Israel Day Eleven: Israelite Origins
Our conversation today touched on what I consider to be some of the central themes of this course. Some of the questions that came up either directly or indirectly were: (1) What is the purpose of archaeology? (2) Can archaeology bring about a social or political transformation, like peace and reconciliation between people groups in conflict? (3) Is the history or archaeology of an area more significant than the social and political climate in the present? Less?
We explored these questions in light of the conflict between Israelis and Palestinians, working with a point made by Dr. Eric Meyers in one of his articles. Dr. Meyers suggests that both Israelis and Palestinians share a common ancestor, the Canaanite, and posits that the realization that these two people groups share the same origin might serve to bring them together. In some of our past seminar discussions, we’ve raised the question, “What is the purpose of archaeology?” Certainly archaeology allows us to learn more about our collective past and the rise of human civilization. However, I think that it is also essential to consider how archaeology can be applied to our world today. Many of the archaeological sites that we have visited hold artifacts from centuries ago and even many millenia ago. For me, these artifacts are beautiful and awe-inspiring independent of any implications they have for the present. However, Dr. Meyers brings up an quintessential archaeological issue in suggesting that archaeology may possess the power to influence the present.

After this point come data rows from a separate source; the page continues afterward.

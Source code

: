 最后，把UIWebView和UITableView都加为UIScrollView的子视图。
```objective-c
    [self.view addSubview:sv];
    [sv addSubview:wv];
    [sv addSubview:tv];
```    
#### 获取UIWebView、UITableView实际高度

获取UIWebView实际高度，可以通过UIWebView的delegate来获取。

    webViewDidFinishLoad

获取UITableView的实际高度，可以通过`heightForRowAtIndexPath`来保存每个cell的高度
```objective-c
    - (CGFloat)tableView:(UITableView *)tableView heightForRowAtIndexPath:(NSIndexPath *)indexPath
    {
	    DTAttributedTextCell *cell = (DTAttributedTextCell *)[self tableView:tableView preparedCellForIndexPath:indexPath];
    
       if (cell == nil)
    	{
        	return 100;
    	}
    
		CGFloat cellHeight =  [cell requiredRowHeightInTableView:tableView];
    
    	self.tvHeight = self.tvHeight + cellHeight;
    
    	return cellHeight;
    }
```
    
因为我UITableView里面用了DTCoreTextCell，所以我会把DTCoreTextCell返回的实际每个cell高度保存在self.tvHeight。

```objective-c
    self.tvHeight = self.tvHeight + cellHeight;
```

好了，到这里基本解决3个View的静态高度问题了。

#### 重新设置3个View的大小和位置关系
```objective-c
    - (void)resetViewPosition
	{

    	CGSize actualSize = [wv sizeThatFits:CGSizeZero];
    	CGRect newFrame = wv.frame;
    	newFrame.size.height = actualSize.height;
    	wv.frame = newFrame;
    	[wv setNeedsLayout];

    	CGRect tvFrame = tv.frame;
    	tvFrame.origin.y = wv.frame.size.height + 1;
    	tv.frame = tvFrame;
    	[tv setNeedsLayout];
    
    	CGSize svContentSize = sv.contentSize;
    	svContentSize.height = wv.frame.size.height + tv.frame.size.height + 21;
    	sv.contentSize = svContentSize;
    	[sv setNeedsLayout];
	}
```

Over the course of our conversation, in the midst of the finished excavations of the formerly magnificent Iron Age city of Hazor, my classmates and I voiced a variety of opinions on the influence of archaeology on peace and reconciliation. It seemed to me that the general consensus was that if archaeology could have an influence on the present by demonstrating to Israelis and Palestinians that they share a common origin, the effect of the archaeological conviction could only make a significant change in the political climate in conjunction with more current efforts, both logistical and ideological.
Today we explored some really beautiful archaeological sites: Tel Dan, the location of the earliest arch in architectural history as well as several waterfalls, Nimrod’s Castle, the remnants of some fantastic Islamic constructions from the 13th century, and Hazor, one of the most extensive Iron Age settlements in the region. As I mentioned before, I think that these sites can stand alone as a beautiful testament to the history of humanity. However, the notion that archaeology can also contribute toward political and social progress or healing just adds to the significance and beauty of these sites.